### INSTRUCTIONS TO FOLLOW
Would you return exactly the lines from the top of the data below through the one containing "## Key Steps in This Tutorial", leaving out the pictures?

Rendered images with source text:
§

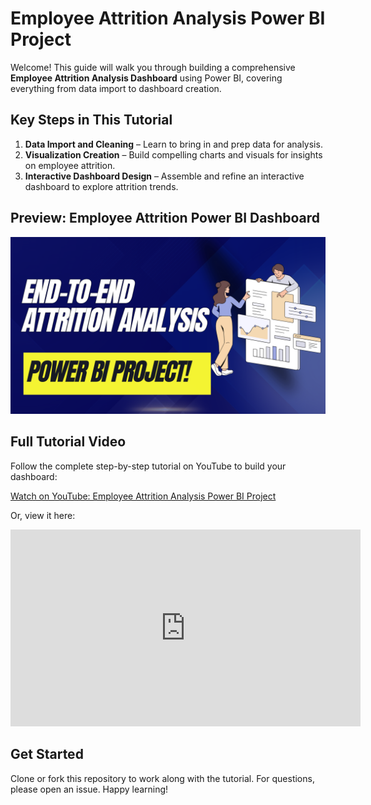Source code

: # Employee Attrition Analysis Power BI Project

Welcome! This guide will walk you through building a comprehensive **Employee Attrition Analysis Dashboard** using Power BI, covering everything from data import to dashboard creation.

## Key Steps in This Tutorial

1. **Data Import and Cleaning** – Learn to bring in and prep data for analysis.
2. **Visualization Creation** – Build compelling charts and visuals for insights on employee attrition.
3. **Interactive Dashboard Design** – Assemble and refine an interactive dashboard to explore attrition trends.

## Preview: Employee Attrition Power BI Dashboard

![Dashboard Preview](https://github.com/pianalytix/Employee-Attrition-Analysis-End-to-End-Power-BI-Project/blob/main/Power%20BI.png?raw=true)

## Full Tutorial Video

Follow the complete step-by-step tutorial on YouTube to build your dashboard:

[Watch on YouTube: Employee Attrition Analysis Power BI Project](https://www.youtube.com/watch?v=ZWoU03dEu40)

Or, view it here:

<iframe width="560" height="315" src="https://www.youtube.com/embed/ZWoU03dEu40" frameborder="0" allow="accelerometer; autoplay; clipboard-write; encrypted-media; gyroscope; picture-in-picture" allowfullscreen></iframe>

## Get Started

Clone or fork this repository to work along with the tutorial. For questions, please open an issue. Happy learning!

§

### EXERCISE SOLUTION
Source code

: # Employee Attrition Analysis Power BI Project

Welcome! This guide will walk you through building a comprehensive **Employee Attrition Analysis Dashboard** using Power BI, covering everything from data import to dashboard creation.

## Key Steps in This Tutorial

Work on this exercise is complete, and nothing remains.